The power rating will help the users to use the electric appliance not giving the input greater than the rating. Hence it is for more safety of the appliance. It is the maximum power that can be dissipated. And it is the voltage supplied by the current draw. In order to calculate the power rating, we should know about the resistance and the voltage requirements of the appliance.

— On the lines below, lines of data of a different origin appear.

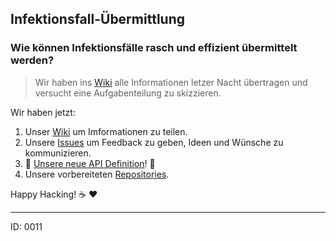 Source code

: ## Infektionsfall-Übermittlung
### Wie können Infektionsfälle rasch und effizient übermittelt werden?

> Wir haben ins [Wiki][wiki] alle Informationen letzer Nacht übertragen und versucht eine Aufgabenteilung zu skizzieren.


Wir haben jetzt:

1. Unser [Wiki][wiki] um Imformationen zu teilen.
2. Unsere [Issues](https://github.com/1-011-c/meta/issues) um Feedback zu geben, Ideen und Wünsche zu kommunizieren.
3. :tada:  [Unsere neue API Definition](https://1-011-c.github.io/meta/index.html)! :tada:
4. Unsere vorbereiteten [Repositories](https://github.com/1-011-c).

Happy Hacking! :coffee: :heart:

---

ID: 0011

[wiki]: https://github.com/1-011-c/meta/wiki
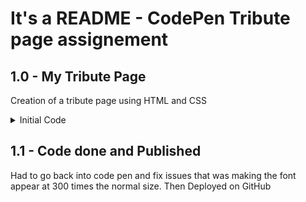 # It's a README - CodePen Tribute page assignement

## 1.0 - My Tribute Page

Creation of a tribute page using HTML and CSS

<details>
  <summary>Initial Code</summary>
  Initial coding done in CodePEn to create a Tribute  website about something I love a lot, that being Jeff Wayne's Music version of "The War of the Worlds" 
 
</details>

## 1.1 - Code done and Published

Had to go back into code pen and fix issues that was making the font appear at 300 times the normal size. Then Deployed on GitHub
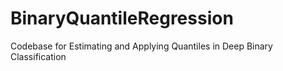 # BinaryQuantileRegression
Codebase for Estimating and Applying Quantiles in Deep Binary Classification 
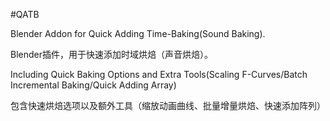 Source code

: #QATB

Blender Addon for Quick Adding Time-Baking(Sound Baking).

Blender插件，用于快速添加时域烘焙（声音烘焙）。

Including Quick Baking Options and Extra Tools(Scaling F-Curves/Batch Incremental Baking/Quick Adding Array)

包含快速烘焙选项以及额外工具（缩放动画曲线、批量增量烘焙、快速添加阵列）
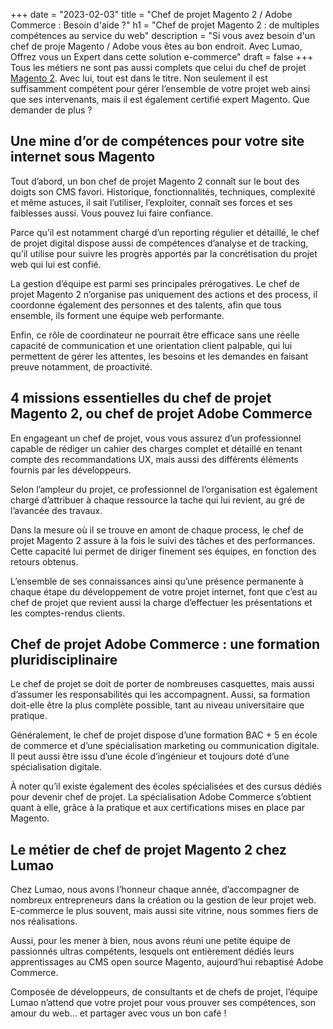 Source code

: +++
date = "2023-02-03"
title = "Chef de projet Magento 2 / Adobe Commerce : Besoin d'aide ?"
h1 = "Chef de projet Magento 2 : de multiples compétences au service du web"
description = "Si vous avez besoin d'un chef de proje Magento / Adobe vous êtes au bon endroit. Avec Lumao, Offrez vous un Expert dans cette solution e-commerce"
draft = false
+++
Tous les métiers ne sont pas aussi complets que celui du chef de projet [Magento 2](/ecommerce/cms/magento/). Avec lui, tout est dans le titre. Non seulement il est suffisamment compétent pour gérer l’ensemble de votre projet web ainsi que ses intervenants, mais il est également certifié expert Magento. Que demander de plus ?

## Une mine d’or de compétences pour votre site internet sous Magento

Tout d’abord, un bon chef de projet Magento 2 connaît sur le bout des doigts son CMS favori. Historique, fonctionnalités, techniques, complexité et même astuces, il sait l’utiliser, l’exploiter, connaît ses forces et ses faiblesses aussi. Vous pouvez lui faire confiance.

Parce qu’il est notamment chargé d’un reporting régulier et détaillé, le chef de projet digital dispose aussi de compétences d’analyse et de tracking, qu’il utilise pour suivre les progrès apportés par la concrétisation du projet web qui lui est confié.

La gestion d’équipe est parmi ses principales prérogatives. Le chef de projet Magento 2 n’organise pas uniquement des actions et des process, il coordonne également des personnes et des talents, afin que tous ensemble, ils forment une équipe web performante.

Enfin, ce rôle de coordinateur ne pourrait être efficace sans une réelle capacité de communication et une orientation client palpable, qui lui permettent de gérer les attentes, les besoins et les demandes en faisant preuve notamment, de proactivité.

## 4 missions essentielles du chef de projet Magento 2, ou chef de projet Adobe Commerce

En engageant un chef de projet, vous vous assurez d’un professionnel capable de rédiger un cahier des charges complet et détaillé en tenant compte des recommandations UX, mais aussi des différents éléments fournis par les développeurs.

Selon l’ampleur du projet, ce professionnel de l’organisation est également chargé d’attribuer à chaque ressource la tache qui lui revient, au gré de l’avancée des travaux.

Dans la mesure où il se trouve en amont de chaque process, le chef de projet Magento 2 assure à la fois le suivi des tâches et des performances. Cette capacité lui permet de diriger finement ses équipes, en fonction des retours obtenus.

L’ensemble de ses connaissances ainsi qu’une présence permanente à chaque étape du développement de votre projet internet, font que c’est au chef de projet que revient aussi la charge d’effectuer les présentations et les comptes-rendus clients.

## Chef de projet Adobe Commerce : une formation pluridisciplinaire

Le chef de projet se doit de porter de nombreuses casquettes, mais aussi d’assumer les responsabilités qui les accompagnent. Aussi, sa formation doit-elle être la plus complète possible, tant au niveau universitaire que pratique.

Généralement, le chef de projet dispose d’une formation BAC + 5 en école de commerce et d’une spécialisation marketing ou communication digitale. Il peut aussi être issu d’une école d’ingénieur et toujours doté d’une spécialisation digitale.

À noter qu’il existe également des écoles spécialisées et des cursus dédiés pour devenir chef de projet. La spécialisation Adobe Commerce s’obtient quant à elle, grâce à la pratique et aux certifications mises en place par Magento.

## Le métier de chef de projet Magento 2 chez Lumao

Chez Lumao, nous avons l’honneur chaque année, d’accompagner de nombreux entrepreneurs dans la création ou la gestion de leur projet web. E-commerce le plus souvent, mais aussi site vitrine, nous sommes fiers de nos réalisations.

Aussi, pour les mener à bien, nous avons réuni une petite équipe de passionnés ultras compétents, lesquels ont entièrement dédiés leurs apprentissages au CMS open source Magento, aujourd’hui rebaptisé Adobe Commerce.

Composée de développeurs, de consultants et de chefs de projet, l’équipe Lumao n’attend que votre projet pour vous prouver ses compétences, son amour du web… et partager avec vous un bon café !
 
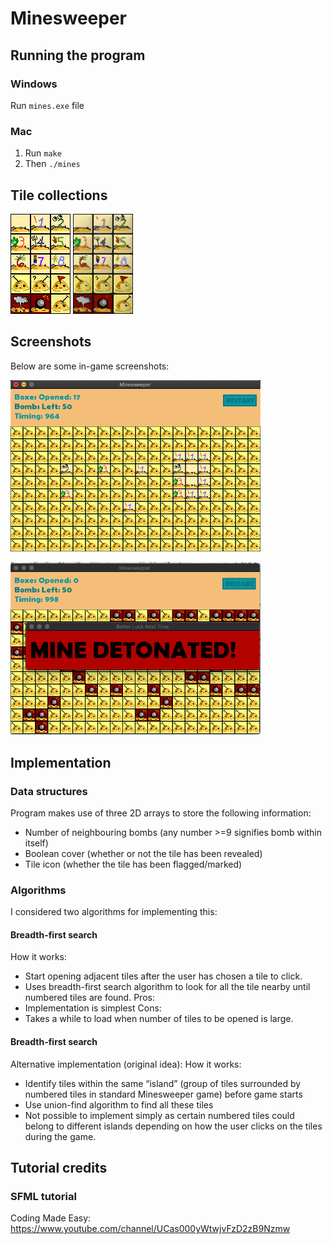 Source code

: # Minesweeper


## Running the program

### Windows
  Run `mines.exe` file

### Mac

  1. Run `make` 
  2. Then `./mines`


## Tile collections

![alt text](/minesweeper2.bmp)  <img src="minesweeper.bmp" width="96px"></img>

## Screenshots

Below are some in-game screenshots:

<img src="/screenshots/start.png" width="400px"></img>

<img src="/screenshots/detonate.png" width="400px"></img>

## Implementation

### Data structures
Program makes use of three 2D arrays to store the following information:
 * Number of neighbouring bombs (any number >=9 signifies bomb within itself) 
 * Boolean cover (whether or not the tile has been revealed)
 * Tile icon (whether the tile has been flagged/marked)

### Algorithms

I considered two algorithms for implementing this:
#### Breadth-first search
How it works:
 * Start opening adjacent tiles after the user has chosen a tile to click.
 * Uses breadth-first search algorithm to look for all the tile nearby until numbered tiles are found.
Pros:
 * Implementation is simplest
Cons:
 * Takes a while to load when number of tiles to be opened is large.

#### Breadth-first search
Alternative implementation (original idea):
How it works:
 * Identify tiles within the same “island” (group of tiles surrounded by numbered tiles in standard Minesweeper game) before game starts
 * Use union-find algorithm to find all these tiles
 * Not possible to implement simply as certain numbered tiles could belong to different islands depending on how the user clicks on the tiles during the game.
 
## Tutorial credits

### SFML tutorial
Coding Made Easy: https://www.youtube.com/channel/UCas000yWtwjvFzD2zB9Nzmw
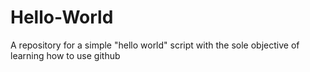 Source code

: # Hello-World
A repository for a simple "hello world" script with the sole objective of learning how to use github

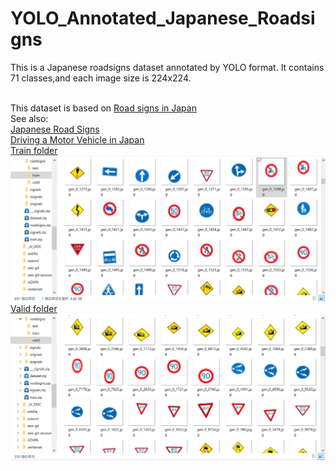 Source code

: # YOLO_Annotated_Japanese_Roadsigns


This is a Japanese roadsigns dataset annotated by YOLO format.
It contains 71 classes,and each image size is 224x224.

<br>
This dataset is based on <a href="https://en.wikipedia.org/wiki/Road_signs_in_Japan" >Road signs in Japan</a>
<br>
See also:<br>
<a href="https://japandriverslicense.com/japanese-road-signs/">Japanese Road Signs</a>
<br>
<a href="https://english.jaf.or.jp/safe-driving/traffic-rules-in-japan">Driving a Motor Vehicle in Japan
<br>
Train folder
<img src ="./train_folder.png">
<br>
Valid folder
<img src ="./valid_folder.png">
<br>



  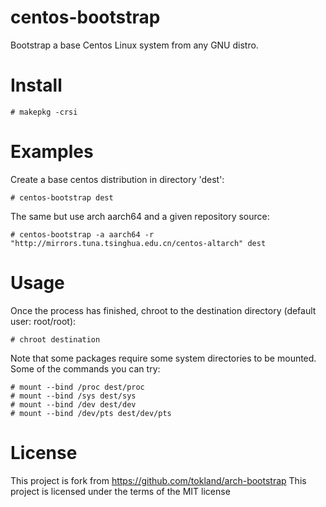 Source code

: centos-bootstrap
==============

Bootstrap a base Centos Linux system from any GNU distro.

Install
=======
    # makepkg -crsi 

Examples
=========

Create a base centos distribution in directory 'dest':

    # centos-bootstrap dest
   
The same but use arch aarch64 and a given repository source:

    # centos-bootstrap -a aarch64 -r "http://mirrors.tuna.tsinghua.edu.cn/centos-altarch" dest 

Usage
=====

Once the process has finished, chroot to the destination directory (default user: root/root):

    # chroot destination

Note that some packages require some system directories to be mounted. Some of the commands you can try:

    # mount --bind /proc dest/proc
    # mount --bind /sys dest/sys
    # mount --bind /dev dest/dev
    # mount --bind /dev/pts dest/dev/pts
    
License
=======
This project is fork from https://github.com/tokland/arch-bootstrap
This project is licensed under the terms of the MIT license
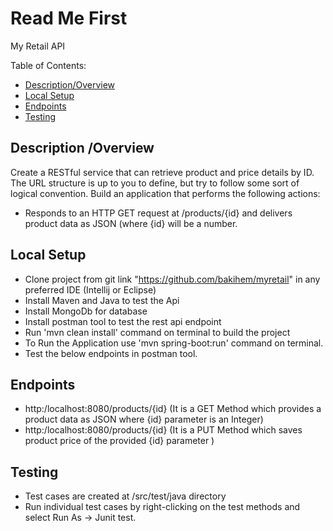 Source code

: # Read Me First
My Retail API

Table of Contents:
- [Description/Overview](#description-overview)
- [Local Setup](#local-setup)
- [Endpoints](#endpoints)
- [Testing](#testing)

## Description /Overview
Create a RESTful service that can retrieve product and price details by ID. The URL structure is up to you to define, but try to follow some sort of logical convention.
Build an application that performs the following actions:
- Responds to an HTTP GET request at /products/{id} and delivers product data as JSON (where {id} will be a number. 

## Local Setup

- Clone project from git link "https://github.com/bakihem/myretail" in any preferred IDE (Intellij or Eclipse)
- Install Maven and Java to test the Api
- Install MongoDb for database
- Install postman tool to test the rest api endpoint
- Run 'mvn clean install' command on terminal to build the project
- To Run the Application use 'mvn spring-boot:run' command on terminal.
- Test the below endpoints in postman tool.

## Endpoints
- http:/localhost:8080/products/{id} (It is a GET Method which provides a product data as JSON where {id} parameter is an Integer)
- http:/localhost:8080/products/{id} (It is a PUT Method which saves product price of the provided {id} parameter )

## Testing

- Test cases are created at /src/test/java directory
- Run individual test cases by right-clicking on the test methods and select Run As -> Junit test.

The power rating can be given in units of watts or kilowatts.
The expression for the power rated in the bulb is given as,
$\Rightarrow P = \dfrac{{{V^2}}}{R}$
Where, $V$ is the voltage and $R$ is the resistance and $P$ is the power.
From the above expression, the resistance of the bulb is given as,
$\Rightarrow R = \dfrac{{{V^2}}}{P}$
Substituting the values in the above expression,
$\Rightarrow R = \dfrac{{{{\left( {220\;{\text{V}}} \right)}^2}}}{{100\;{\text{W}}}} $
$\Rightarrow 484\;\Omega $
Thus, the resistance of the bulb is $484\;\Omega $.
The power consumed when the bulb is operated in $110$ volts is given as,
$\Rightarrow P = \dfrac{{{{\left( {110\;{\text{V}}} \right)}^2}}}{{484\;\Omega }} $
$\Rightarrow P = 25\;{\text{W}} $
The power consumed is $25\;{\text{W}}$.
The answer is option (D).

Note
We have to note that if the resistance of the appliance is greater, then the power consumed will be smaller. Thus if the operating voltage is higher, then more power will be consumed.